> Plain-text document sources
........

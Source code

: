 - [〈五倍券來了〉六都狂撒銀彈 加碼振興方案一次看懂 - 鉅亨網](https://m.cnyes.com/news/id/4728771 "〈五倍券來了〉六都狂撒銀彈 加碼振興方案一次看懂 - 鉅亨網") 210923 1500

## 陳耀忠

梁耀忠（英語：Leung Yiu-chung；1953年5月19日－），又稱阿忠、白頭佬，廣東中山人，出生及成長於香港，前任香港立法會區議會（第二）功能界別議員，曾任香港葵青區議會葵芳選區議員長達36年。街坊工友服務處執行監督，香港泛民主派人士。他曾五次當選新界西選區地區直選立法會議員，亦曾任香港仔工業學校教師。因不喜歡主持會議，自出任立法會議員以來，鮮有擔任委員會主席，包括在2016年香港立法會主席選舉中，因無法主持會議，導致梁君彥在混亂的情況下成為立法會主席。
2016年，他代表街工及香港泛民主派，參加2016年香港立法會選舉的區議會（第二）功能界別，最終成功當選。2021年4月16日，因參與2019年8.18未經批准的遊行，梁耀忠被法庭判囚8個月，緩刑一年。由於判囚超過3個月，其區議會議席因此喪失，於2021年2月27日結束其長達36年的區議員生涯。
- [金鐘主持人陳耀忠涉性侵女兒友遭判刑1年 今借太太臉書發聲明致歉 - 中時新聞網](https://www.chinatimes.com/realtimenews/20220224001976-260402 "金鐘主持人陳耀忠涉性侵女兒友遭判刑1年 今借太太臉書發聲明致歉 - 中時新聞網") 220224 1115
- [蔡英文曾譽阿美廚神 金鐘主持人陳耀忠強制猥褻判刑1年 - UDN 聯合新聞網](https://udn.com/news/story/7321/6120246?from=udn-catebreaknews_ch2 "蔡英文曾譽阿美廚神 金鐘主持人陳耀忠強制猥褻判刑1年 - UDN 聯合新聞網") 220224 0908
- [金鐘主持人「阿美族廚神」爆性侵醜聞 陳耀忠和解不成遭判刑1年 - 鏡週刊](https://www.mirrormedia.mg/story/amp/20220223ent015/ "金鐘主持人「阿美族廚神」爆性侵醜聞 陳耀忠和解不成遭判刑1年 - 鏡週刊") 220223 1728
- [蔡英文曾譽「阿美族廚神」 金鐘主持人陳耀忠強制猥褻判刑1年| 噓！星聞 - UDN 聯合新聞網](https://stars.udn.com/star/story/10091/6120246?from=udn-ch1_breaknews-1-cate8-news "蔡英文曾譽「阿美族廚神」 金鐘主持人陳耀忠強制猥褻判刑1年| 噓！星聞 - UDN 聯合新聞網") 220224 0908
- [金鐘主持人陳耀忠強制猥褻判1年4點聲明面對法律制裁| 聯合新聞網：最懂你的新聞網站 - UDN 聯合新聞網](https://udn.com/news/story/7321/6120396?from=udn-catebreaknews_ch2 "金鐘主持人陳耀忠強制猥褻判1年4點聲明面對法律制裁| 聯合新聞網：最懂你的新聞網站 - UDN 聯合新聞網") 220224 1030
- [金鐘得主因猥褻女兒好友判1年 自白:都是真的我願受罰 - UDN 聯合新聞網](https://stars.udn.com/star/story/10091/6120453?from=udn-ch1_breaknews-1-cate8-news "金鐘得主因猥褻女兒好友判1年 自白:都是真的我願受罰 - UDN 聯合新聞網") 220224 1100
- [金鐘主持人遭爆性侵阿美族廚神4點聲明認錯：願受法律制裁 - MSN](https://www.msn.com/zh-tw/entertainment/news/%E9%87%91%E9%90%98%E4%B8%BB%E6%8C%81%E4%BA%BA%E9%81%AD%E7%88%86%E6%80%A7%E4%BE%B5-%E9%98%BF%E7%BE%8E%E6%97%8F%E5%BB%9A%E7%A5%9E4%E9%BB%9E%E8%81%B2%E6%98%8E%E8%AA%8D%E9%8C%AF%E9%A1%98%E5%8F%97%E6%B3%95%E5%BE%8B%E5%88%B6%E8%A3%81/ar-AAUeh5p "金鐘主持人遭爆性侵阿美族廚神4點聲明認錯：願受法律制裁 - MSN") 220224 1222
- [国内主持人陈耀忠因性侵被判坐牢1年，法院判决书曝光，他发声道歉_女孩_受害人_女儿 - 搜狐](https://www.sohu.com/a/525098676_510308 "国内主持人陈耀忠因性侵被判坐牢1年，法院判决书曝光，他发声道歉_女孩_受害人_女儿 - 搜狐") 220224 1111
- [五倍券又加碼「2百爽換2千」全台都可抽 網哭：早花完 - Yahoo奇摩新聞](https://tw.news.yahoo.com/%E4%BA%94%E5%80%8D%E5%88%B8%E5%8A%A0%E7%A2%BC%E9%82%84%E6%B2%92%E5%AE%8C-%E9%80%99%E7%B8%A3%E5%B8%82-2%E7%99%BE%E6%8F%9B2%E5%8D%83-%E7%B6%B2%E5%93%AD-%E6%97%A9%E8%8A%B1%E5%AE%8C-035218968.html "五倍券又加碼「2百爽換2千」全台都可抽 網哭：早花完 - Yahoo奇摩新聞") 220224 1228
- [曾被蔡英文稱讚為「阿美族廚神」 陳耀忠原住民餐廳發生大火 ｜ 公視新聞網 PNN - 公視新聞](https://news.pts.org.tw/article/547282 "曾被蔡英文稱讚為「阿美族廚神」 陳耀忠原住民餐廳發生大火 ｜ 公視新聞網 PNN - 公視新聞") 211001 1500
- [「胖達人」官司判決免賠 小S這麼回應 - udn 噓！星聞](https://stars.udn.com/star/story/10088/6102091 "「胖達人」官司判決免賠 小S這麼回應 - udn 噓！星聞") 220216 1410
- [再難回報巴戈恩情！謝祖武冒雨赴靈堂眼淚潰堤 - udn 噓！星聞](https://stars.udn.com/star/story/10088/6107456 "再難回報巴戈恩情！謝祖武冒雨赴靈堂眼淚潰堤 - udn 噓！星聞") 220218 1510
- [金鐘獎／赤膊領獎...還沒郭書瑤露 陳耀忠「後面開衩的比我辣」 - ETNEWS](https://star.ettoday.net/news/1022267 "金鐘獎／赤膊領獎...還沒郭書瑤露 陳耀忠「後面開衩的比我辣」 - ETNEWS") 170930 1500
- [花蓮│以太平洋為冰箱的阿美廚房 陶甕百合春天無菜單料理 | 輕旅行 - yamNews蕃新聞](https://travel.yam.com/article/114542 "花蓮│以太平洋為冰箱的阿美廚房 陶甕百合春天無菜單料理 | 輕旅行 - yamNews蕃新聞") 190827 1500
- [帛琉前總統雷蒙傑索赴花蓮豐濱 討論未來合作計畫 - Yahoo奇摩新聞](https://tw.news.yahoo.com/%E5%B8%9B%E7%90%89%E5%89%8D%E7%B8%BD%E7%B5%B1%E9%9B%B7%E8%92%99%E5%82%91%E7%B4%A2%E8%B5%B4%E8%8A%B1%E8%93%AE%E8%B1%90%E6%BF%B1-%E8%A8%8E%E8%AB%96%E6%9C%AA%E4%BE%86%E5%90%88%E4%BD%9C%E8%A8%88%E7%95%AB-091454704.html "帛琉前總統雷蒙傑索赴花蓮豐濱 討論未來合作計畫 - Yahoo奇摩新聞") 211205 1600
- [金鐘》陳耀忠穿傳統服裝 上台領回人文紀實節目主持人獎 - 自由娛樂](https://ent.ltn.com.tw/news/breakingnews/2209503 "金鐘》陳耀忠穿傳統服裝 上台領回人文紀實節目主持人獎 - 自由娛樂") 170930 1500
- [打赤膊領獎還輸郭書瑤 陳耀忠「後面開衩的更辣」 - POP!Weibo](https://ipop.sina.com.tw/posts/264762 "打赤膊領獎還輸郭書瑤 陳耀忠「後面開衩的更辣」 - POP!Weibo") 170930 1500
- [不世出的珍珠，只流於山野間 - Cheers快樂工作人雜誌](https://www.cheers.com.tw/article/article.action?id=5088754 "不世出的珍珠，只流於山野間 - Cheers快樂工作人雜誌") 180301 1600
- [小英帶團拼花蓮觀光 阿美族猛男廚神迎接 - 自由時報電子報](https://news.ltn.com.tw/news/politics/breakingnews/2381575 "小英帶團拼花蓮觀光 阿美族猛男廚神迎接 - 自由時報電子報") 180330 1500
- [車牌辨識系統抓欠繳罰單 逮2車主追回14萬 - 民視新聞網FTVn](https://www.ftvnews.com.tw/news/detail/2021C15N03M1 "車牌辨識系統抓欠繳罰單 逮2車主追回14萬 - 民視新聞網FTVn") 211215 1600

........

> WHAT THIS TASK INVOLVES
Word for word, restate the lines of the data above that fall between the line holding "- [「胖達人」官司判決免賠 小S這麼回應" and the line holding "- [再難回報巴戈恩情！謝祖武冒雨赴靈堂眼淚潰堤 - udn", inclusive, and no other lines.

> THE ANSWER
- [「胖達人」官司判決免賠 小S這麼回應 - udn 噓！星聞](https://stars.udn.com/star/story/10088/6102091 "「胖達人」官司判決免賠 小S這麼回應 - udn 噓！星聞") 220216 1410
- [再難回報巴戈恩情！謝祖武冒雨赴靈堂眼淚潰堤 - udn 噓！星聞](https://stars.udn.com/star/story/10088/6107456 "再難回報巴戈恩情！謝祖武冒雨赴靈堂眼淚潰堤 - udn 噓！星聞") 220218 1510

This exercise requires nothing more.